Camogli: Stella Maris, la processione via mare

Testo e foto di Consuelo Pallavicini

Come tante altre manifestazioni, a causa dell’emergenza coronavirus anche la festa della Stella Maris (Madonna protettrice di chi va per mare) di Camogli ha subito una variazione di programma. La Messa è stata officiata in basilica e non, come solitamente accade, a Punta Chiappa presso l’altare della Stella Maris. Il cambiamento ha impegnato soprattutto i dragonauti, ovvero i rematori del Dragun, che con a bordo il parroco don Danilo Dellepiane hanno percorso il tratto Camogli-Punta Chiappa e ritorno facendo solo una breve sosta per la benedizione.

Come è tradizione la processione via mare è stata seguita da imbarcazioni pavesate e canoe con l’unità dei “Rimorchiatori Riuniti”, che ha offerto uno spettacolo col getto d’acqua, e dei Carabinieri. La “Golfo Paradiso” ha messo a disposizione gratuitamente un battello per ospitare residenti, turisti, la Banda “Città di Camogli”, che ha eseguito diversi brani, le autorità.

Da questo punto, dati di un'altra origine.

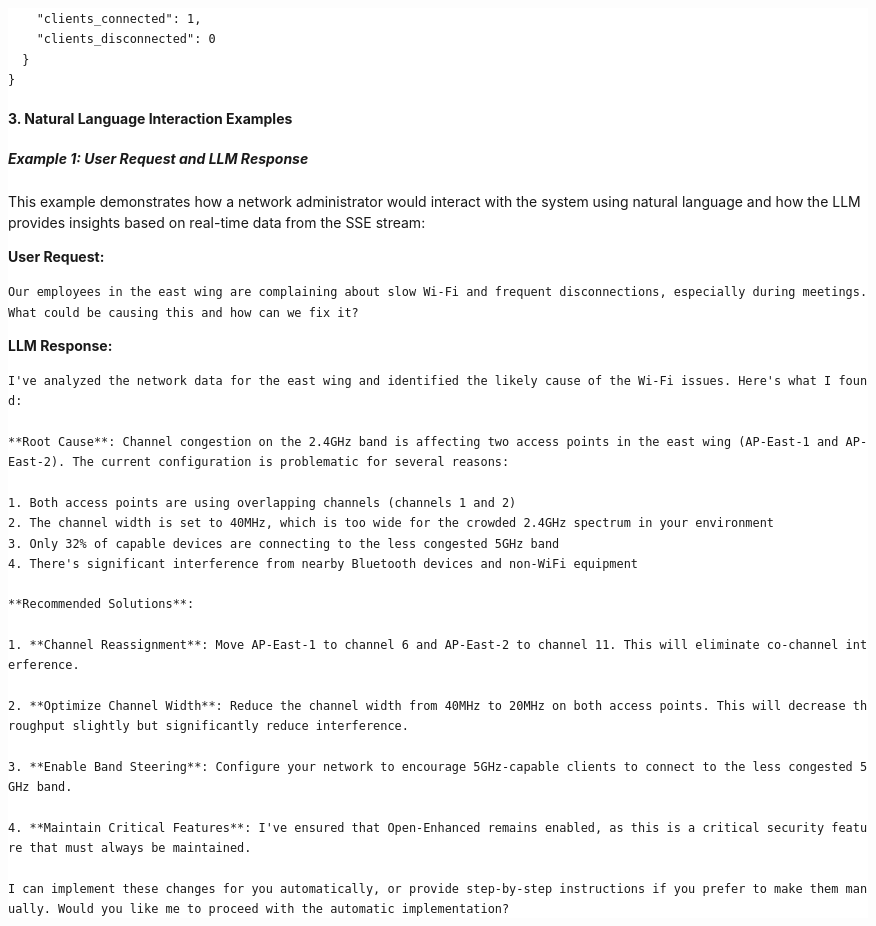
 ```
    "clients_connected": 1,
    "clients_disconnected": 0
  }
}

```

#### 3. Natural Language Interaction Examples

##### Example 1: User Request and LLM Response

This example demonstrates how a network administrator would interact with the system using natural language and how the LLM provides insights based on real-time data from the SSE stream:

**User Request:**

```
Our employees in the east wing are complaining about slow Wi-Fi and frequent disconnections, especially during meetings. What could be causing this and how can we fix it?
```

**LLM Response:**

```
I've analyzed the network data for the east wing and identified the likely cause of the Wi-Fi issues. Here's what I found:

**Root Cause**: Channel congestion on the 2.4GHz band is affecting two access points in the east wing (AP-East-1 and AP-East-2). The current configuration is problematic for several reasons:

1. Both access points are using overlapping channels (channels 1 and 2)
2. The channel width is set to 40MHz, which is too wide for the crowded 2.4GHz spectrum in your environment
3. Only 32% of capable devices are connecting to the less congested 5GHz band
4. There's significant interference from nearby Bluetooth devices and non-WiFi equipment

**Recommended Solutions**:

1. **Channel Reassignment**: Move AP-East-1 to channel 6 and AP-East-2 to channel 11. This will eliminate co-channel interference.
   
2. **Optimize Channel Width**: Reduce the channel width from 40MHz to 20MHz on both access points. This will decrease throughput slightly but significantly reduce interference.
   
3. **Enable Band Steering**: Configure your network to encourage 5GHz-capable clients to connect to the less congested 5GHz band.

4. **Maintain Critical Features**: I've ensured that Open-Enhanced remains enabled, as this is a critical security feature that must always be maintained.

I can implement these changes for you automatically, or provide step-by-step instructions if you prefer to make them manually. Would you like me to proceed with the automatic implementation?
```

Tra queste: il sindaco Francesco Olivari; la vicesindaco Elisabetta Anversa; la presidente del Consiglio comunale Anna Arnoldi; i consiglieri comunali Oreste Bozzo, Giuseppe Maggioni, Elisabetta Caviglia; i comandanti della Capitaneria Marcello Mastore, dei carabinieri Matteo Torre, della polizia locale Antonio Santacroce.

Stasera non saranno posati i lumini in mare.